Morgan Stanley has agreed to pay $225 million to resolve claims filed by the NCUA stemming from losses related to corporate credit unions' purchases of faulty residential mortgage-backed securities, the regulator announced Dec. 10.
“(The) NCUA continues to pursue recoveries on behalf of the corporate credit unions against the financial firms we maintain contributed to the corporates' losses,” NCUA Board Chairman Debbie Matz said in a statement. “These actions fulfill our statutory obligation to act in order to minimize costs to the credit union system resulting from the crisis. They also promote accountability and ensure consumers remain protected.”
NCUA Associate General Counsel John Ianno said in the release the U.S. Justice Department worked closely with the agency to achieve the favorable resolution.
The settlement stems from claims by the NCUA Board filed in 2013 on behalf of U.S. Central Federal credit Union, Western Corporate Federal Credit Union, Members United Corporate Federal Credit Union and Southwest Corporate Federal Credit Union.
The NCUA said it will dismiss further pending suits against Morgan Stanley, while the financial firm did not admit fraud in the settlement.
Net proceeds from this settlement and others are used to pay claims against the failed corporate credit unions, including those of the Temporary Corporate Credit Union Stabilization Fund. The settlement brings total corporate recoveries to $2.425 billion, which further reduces the likelihood credit unions will have to pay future corporate assessments.

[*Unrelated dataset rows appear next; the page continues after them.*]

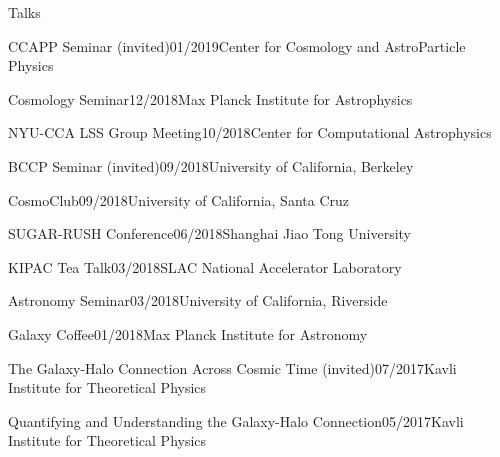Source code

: \documentclass[11pt]{resume} %
\begin{document}
\begin{rSection}{Talks}
  \begin{adjustwidth}{0.5cm}{}

    \begin{rSubsection}{CCAPP Seminar (invited)}{01/2019}{Center for Cosmology and AstroParticle Physics}{}\end{rSubsection}

    \begin{rSubsection}{Cosmology Seminar}{12/2018}{Max Planck Institute for Astrophysics}{}\end{rSubsection}

    \begin{rSubsection}{NYU-CCA LSS Group Meeting}{10/2018}{Center for Computational Astrophysics}{}\end{rSubsection}

    \begin{rSubsection}{BCCP Seminar (invited)}{09/2018}{University of California, Berkeley}{}\end{rSubsection}

    \begin{rSubsection}{CosmoClub}{09/2018}{University of California, Santa Cruz}{}\end{rSubsection}

    \begin{rSubsection}{SUGAR-RUSH Conference}{06/2018}{Shanghai Jiao Tong University}{}\end{rSubsection}

    \begin{rSubsection}{KIPAC Tea Talk}{03/2018}{SLAC National Accelerator Laboratory}{}\end{rSubsection}

    \begin{rSubsection}{Astronomy Seminar}{03/2018}{University of California, Riverside}{}\end{rSubsection}

    \begin{rSubsection}{Galaxy Coffee}{01/2018}{Max Planck Institute for Astronomy}{}\end{rSubsection}

    \begin{rSubsection}{The Galaxy-Halo Connection Across Cosmic Time (invited)}{07/2017}{Kavli Institute for Theoretical Physics}{}\end{rSubsection}

    \begin{rSubsection}{Quantifying and Understanding the Galaxy-Halo Connection}{05/2017}{Kavli Institute for Theoretical Physics}{}\end{rSubsection}


\end{adjustwidth}
\end{rSection}
\end{document}
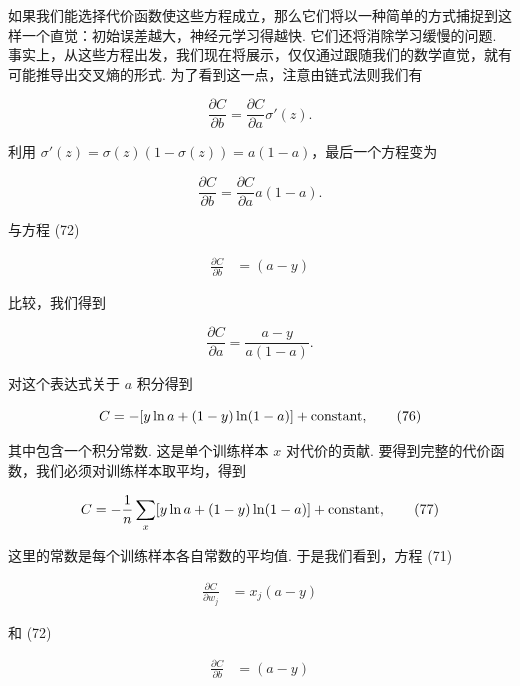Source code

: \noindent 如果我们能选择代价函数使这些方程成立，那么它们将以一种简单的方式捕捉到这样一个直觉：初始误差越大，神经元学习得越快. 它们还将消除学习缓慢的问题. 事实上，从这些方程出发，我们现在将展示，仅仅通过跟随我们的数学直觉，就有可能推导出交叉熵的形式. 为了看到这一点，注意由链式法则我们有

\begin{equation}
\frac{\partial C}{\partial b} = \frac{\partial C}{\partial a} \sigma'(z).
\tag{73}
\end{equation}

\noindent 利用 $\sigma'(z) = \sigma(z)(1-\sigma(z)) = a(1-a)$，最后一个方程变为

\begin{equation}
\frac{\partial C}{\partial b} = \frac{\partial C}{\partial a} a(1-a).
\tag{74}
\end{equation}

\noindent 与方程 (72)

\begin{align*}
\frac{\partial C}{\partial b } &= (a-y) \nonumber
\end{align*}

\noindent 比较，我们得到

\begin{equation}
\frac{\partial C}{\partial a} = \frac{a-y}{a(1-a)}.
\tag{75}
\end{equation}

\noindent 对这个表达式关于 $a$ 积分得到

\begin{equation}
C = -[y \ln a + (1-y) \ln (1-a)]+ {\rm constant},
\tag{76}
\end{equation}

\noindent 其中包含一个积分常数. 这是单个训练样本 $x$ 对代价的贡献. 要得到完整的代价函数，我们必须对训练样本取平均，得到

\begin{equation}
C = -\frac{1}{n} \sum_x [y \ln a +(1-y) \ln(1-a)] + {\rm constant},
\tag{77}
\end{equation}

\noindent 这里的常数是每个训练样本各自常数的平均值. 于是我们看到，方程 (71)

\begin{align*}
\frac{\partial C}{\partial w_j} &= x_j(a-y) \nonumber
\end{align*}

\noindent 和 (72)

\begin{align*}
\frac{\partial C}{\partial b } &= (a-y) \nonumber
\end{align*}

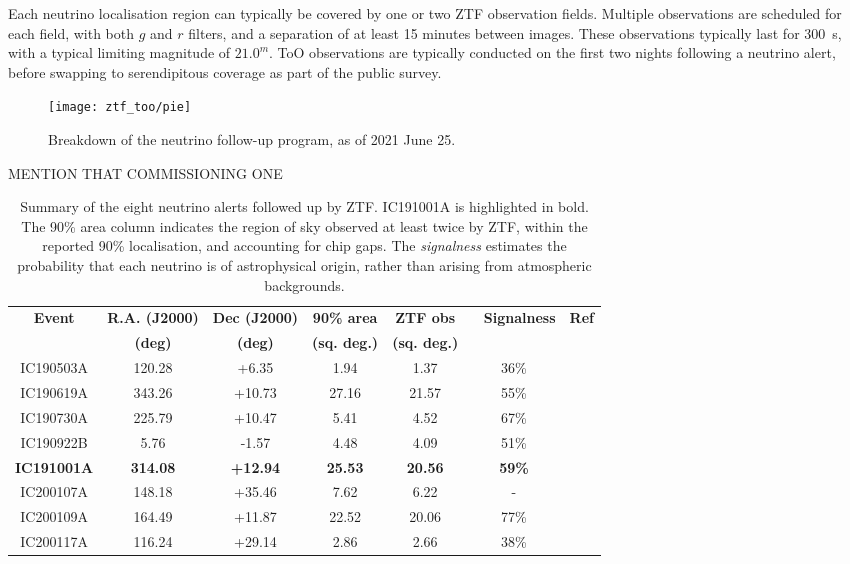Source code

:  Each neutrino localisation region can typically be covered by one or two ZTF observation fields. Multiple observations are scheduled for each field, with both $g$ and $r$ filters, and a separation of at least 15 minutes between images. These observations typically last for 300~s, with a typical limiting magnitude of $21.0^{m}$.  ToO observations are typically conducted on the first two nights following a neutrino alert, before swapping to serendipitous coverage as part of the public survey. 
 
 \begin{figure}[!ht]
 	\centering \texttt{[image: ztf\_too/pie]}
 	\caption{Breakdown of the neutrino follow-up program, as of 2021 June 25. }
 	\label{fig:pie}
 \end{figure}
 
 MENTION THAT COMMISSIONING ONE
 
 \begin{table*}
 	\centering
 	\begin{tabular}{||c c c c c c c ||} 
 		\hline
 		\textbf{Event} & \textbf{R.A. (J2000)} & \textbf{Dec (J2000)} & \textbf{90\% area} & \textbf{ZTF obs} &~ \textbf{Signalness}& \textbf{Ref}\\
 		& \textbf{(deg)}&\textbf{(deg)}& \textbf{(sq. deg.)}& \textbf{(sq. deg.)} &&\\
 		\hline
 		IC190503A & 120.28 & +6.35 & 1.94& 1.37 & 36\%&\cite{ic190503a, ic190503a_ztf}\\
 		IC190619A & 343.26 & +10.73 & 27.16& 21.57 & 55\%&\cite{ic190619a, ic190619a_ztf}\\
 		IC190730A & 225.79 & +10.47 & 5.41& 4.52 & 67\%&\cite{ic190730a,ic190730a_ztf}\\
 		IC190922B & 5.76 & -1.57 & 4.48 & 4.09 & 51\%&\cite{ic190922b, ic190922b_atel, ic190922b_ztf}\\
 		\textbf{IC191001A} & \textbf{314.08} & \textbf{+12.94} & \textbf{25.53} & \textbf{20.56} & \textbf{59\%}& \textbf{\cite{ic191001a,ic191001a_atel, ic191001a_ztf}}\\
 		IC200107A & 148.18 & +35.46 & 7.62 & 6.22 & - &\cite{ic200107a,ic200107a_ztf}\\
 		IC200109A & 164.49 & +11.87 & 22.52 & 20.06 & 77\%&\cite{ic200109a,ic200109a_ztf}\\
 		IC200117A & 116.24 & +29.14 & 2.86 &  2.66 & 38\%&\cite{ic200117a,ic200117a_ztf, ic200117a_ztf_2}\\
 		\hline
 	\end{tabular}
 	\caption{Summary of the eight neutrino alerts followed up by ZTF. IC191001A is highlighted in bold. The 90\% area column indicates the region of sky observed at least twice by ZTF, within the reported 90\% localisation, and accounting for chip gaps. The \textit{signalness} estimates the probability that each neutrino is of astrophysical origin, rather than arising from atmospheric backgrounds.}
 	\label{tab:nu_alerts_old}
 \end{table*}

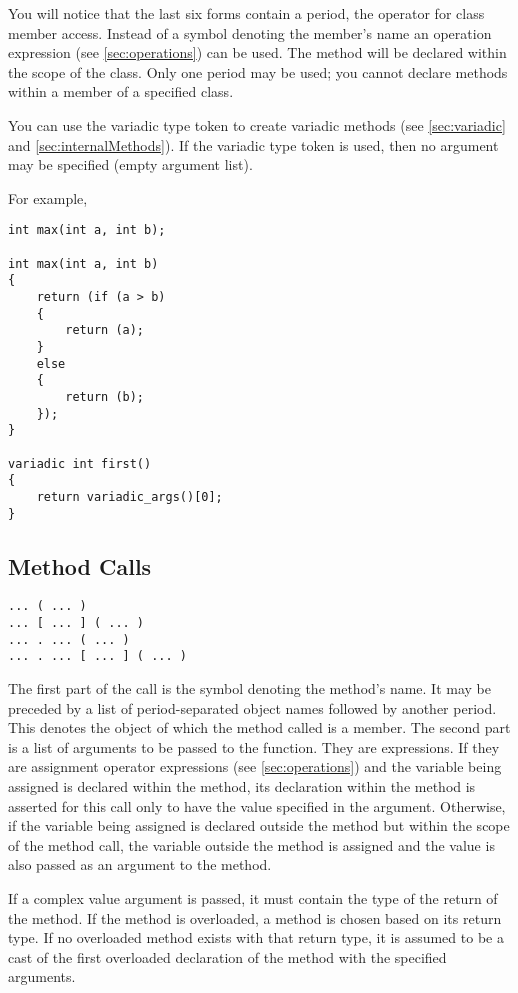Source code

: \documentclass[10pt,a4paper]{article}
\begin{document}
You will notice that the last six forms contain a period, the operator for class member access. Instead of a symbol denoting the member's name an operation expression (see \ref{sec:operations}) can be used. The method will be declared within the scope of the class. Only one period may be used; you cannot declare methods within a member of a specified class.

You can use the variadic type token to create variadic methods (see \ref{sec:variadic} and \ref{sec:internalMethods}). If the variadic type token is used, then no argument may be specified (empty argument list).

For example,
\begin{verbatim}
int max(int a, int b);

int max(int a, int b)
{
    return (if (a > b)
    {
        return (a);
    }
    else
    {
        return (b);
    });
}

variadic int first()
{
    return variadic_args()[0];
}
\end{verbatim}

\subsection{Method Calls}
\label{sec:methodCalls}
\begin{verbatim}
... ( ... )
... [ ... ] ( ... )
... . ... ( ... )
... . ... [ ... ] ( ... )
\end{verbatim}

The first part of the call is the symbol denoting the method's name. It may be preceded by a list of period-separated object names followed by another period. This denotes the object of which the method called is a member. The second part is a list of arguments to be passed to the function. They are expressions. If they are assignment operator expressions (see \ref{sec:operations}) and the variable being assigned is declared within the method, its declaration within the method is asserted for this call only to have the value specified in the argument. Otherwise, if the variable being assigned is declared outside the method but within the scope of the method call, the variable outside the method is assigned and the value is also passed as an argument to the method.

If a complex value argument is passed, it must contain the type of the return of the method. If the method is overloaded, a method is chosen based on its return type. If no overloaded method exists with that return type, it is assumed to be a cast of the first overloaded declaration of the method with the specified arguments.
\end{document}
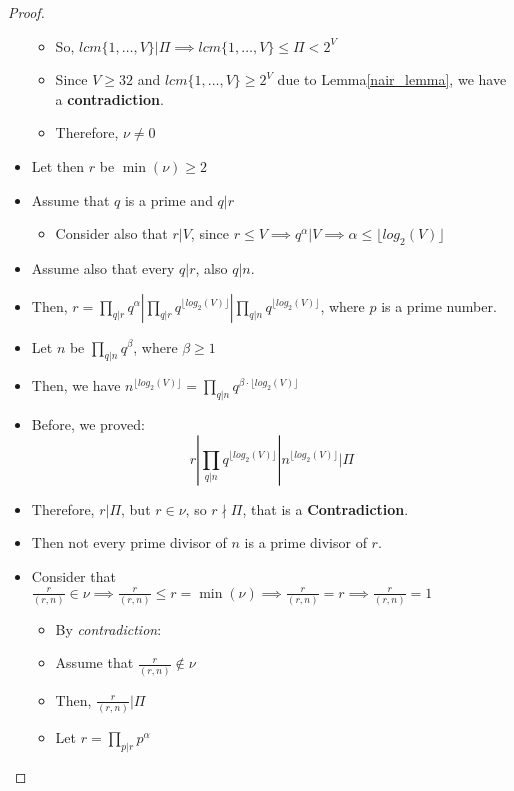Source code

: \begin{proof}
\begin{itemize}
\begin{itemize}
            \item So, $lcm\{1, \dots, V\} | \Pi \implies lcm\{1, \dots, V\} \leq \Pi < 2^{V}$
            \item Since $V \geq 32$ and $lcm\{1, \dots, V\} \geq 2^{V}$ due to Lemma\ref{nair_lemma}, we have a \textbf{contradiction}.
            \item Therefore, $\nu \neq 0$
        \end{itemize}
        \item Let then $r$ be $\operatorname{min}(\nu) \geq 2$
        \item Assume that $q$ is a prime and $q | r$
        \begin{itemize}
            \item Consider also that $r | V$, since $r \leq V \implies q^{\alpha} | V \implies \alpha \leq \lfloor log_{2}(V) \rfloor$
        \end{itemize}
        \item Assume also that every $q | r$, also $q | n$.
        \item Then, $r = \prod_{q | r} q^{\alpha} | \prod_{q | r} q^{\lfloor log_{2}(V) \rfloor} | \prod_{q | n} q^{\lfloor log_{2}(V) \rfloor}$,  where $p$ is a prime number.
        \item Let $n$ be $\prod_{q | n} q^{\beta}$, where $\beta \geq 1$
        \item Then, we have $n^{\lfloor log_{2}(V) \rfloor} = \prod_{q | n} q^{\beta \cdot \lfloor log_{2}(V) \rfloor}$
        \item Before, we proved:
        \[r | \prod_{q | n} q^{\lfloor log_{2}(V) \rfloor} | n^{\lfloor log_{2}(V) \rfloor} | \Pi\]
        \item Therefore, $r | \Pi$, but $r \in \nu$, so $r \nmid \Pi$, that is a \textbf{Contradiction}.
        \item Then not every prime divisor of $n$ is a prime divisor of $r$.
        \item Consider that $\frac{r}{(r,n)} \in \nu \implies \frac{r}{(r,n)} \leq r = \operatorname{min}(\nu) \implies \frac{r}{(r,n)} = r \implies \frac{r}{(r,n)} = 1$
        \begin{itemize}
            \item By \emph{contradiction}:
            \item Assume that $\frac{r}{(r,n)} \not\in \nu$
            \item Then, $\frac{r}{(r,n)} | \Pi$
            \item Let $r = \prod_{p|r} p^{\alpha}$

\end{itemize}
\end{itemize}
\end{proof}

Other litigation continues by the regulator against other financial and securities firms. The NCUA settled a similar claim in October with Wachovia for $53 million.
NAFCU Executive Vice President of Government Affairs and General Counsel Carrie Hunt thanked the NCUA for its “aggressive litigation and recovery efforts,” in a statement. “We look forward to these recoveries ultimately flowing back to credit unions as soon as possible,” Hunt added.